#### Data under study ####

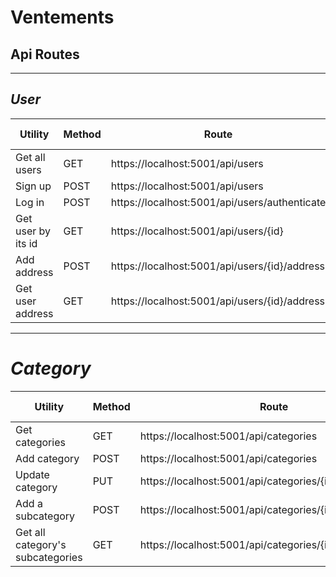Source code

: # Ventements

## Api Routes

---

## _User_

| Utility            | Method | Route                                         | Role Required |
| ------------------ | ------ | --------------------------------------------- | ------------- |
| Get all users      | GET    | https://localhost:5001/api/users              | Admin         |
| Sign up            | POST   | https://localhost:5001/api/users              | None          |
| Log in             | POST   | https://localhost:5001/api/users/authenticate | None          |
| Get user by its id | GET    | https://localhost:5001/api/users/{id}         | User          |
| Add address        | POST   | https://localhost:5001/api/users/{id}/address | User          |
| Get user address   | GET    | https://localhost:5001/api/users/{id}/address | User          |

---

# _Category_

| Utility                          | Method | Route                                                    | Role Required |
| -------------------------------- | ------ | -------------------------------------------------------- | ------------- |
| Get categories                   | GET    | https://localhost:5001/api/categories                    | None          |
| Add category                     | POST   | https://localhost:5001/api/categories                    | Admin         |
| Update category                  | PUT    | https://localhost:5001/api/categories/{id}               | Admin         |
| Add a subcategory                | POST   | https://localhost:5001/api/categories/{id}/subcategories | Admin         |
| Get all category's subcategories | GET    | https://localhost:5001/api/categories/{id}/subcategories | None          |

####

◆ **Problem to work on**
Omit the pictures and write out the remaining data exactly.

◆ **Exercise output**
Source code

: # Ventements

## Api Routes

---

## _User_

| Utility            | Method | Route                                         | Role Required |
| ------------------ | ------ | --------------------------------------------- | ------------- |
| Get all users      | GET    | https://localhost:5001/api/users              | Admin         |
| Sign up            | POST   | https://localhost:5001/api/users              | None          |
| Log in             | POST   | https://localhost:5001/api/users/authenticate | None          |
| Get user by its id | GET    | https://localhost:5001/api/users/{id}         | User          |
| Add address        | POST   | https://localhost:5001/api/users/{id}/address | User          |
| Get user address   | GET    | https://localhost:5001/api/users/{id}/address | User          |

---

# _Category_

| Utility                          | Method | Route                                                    | Role Required |
| -------------------------------- | ------ | -------------------------------------------------------- | ------------- |
| Get categories                   | GET    | https://localhost:5001/api/categories                    | None          |
| Add category                     | POST   | https://localhost:5001/api/categories                    | Admin         |
| Update category                  | PUT    | https://localhost:5001/api/categories/{id}               | Admin         |
| Add a subcategory                | POST   | https://localhost:5001/api/categories/{id}/subcategories | Admin         |
| Get all category's subcategories | GET    | https://localhost:5001/api/categories/{id}/subcategories | None          |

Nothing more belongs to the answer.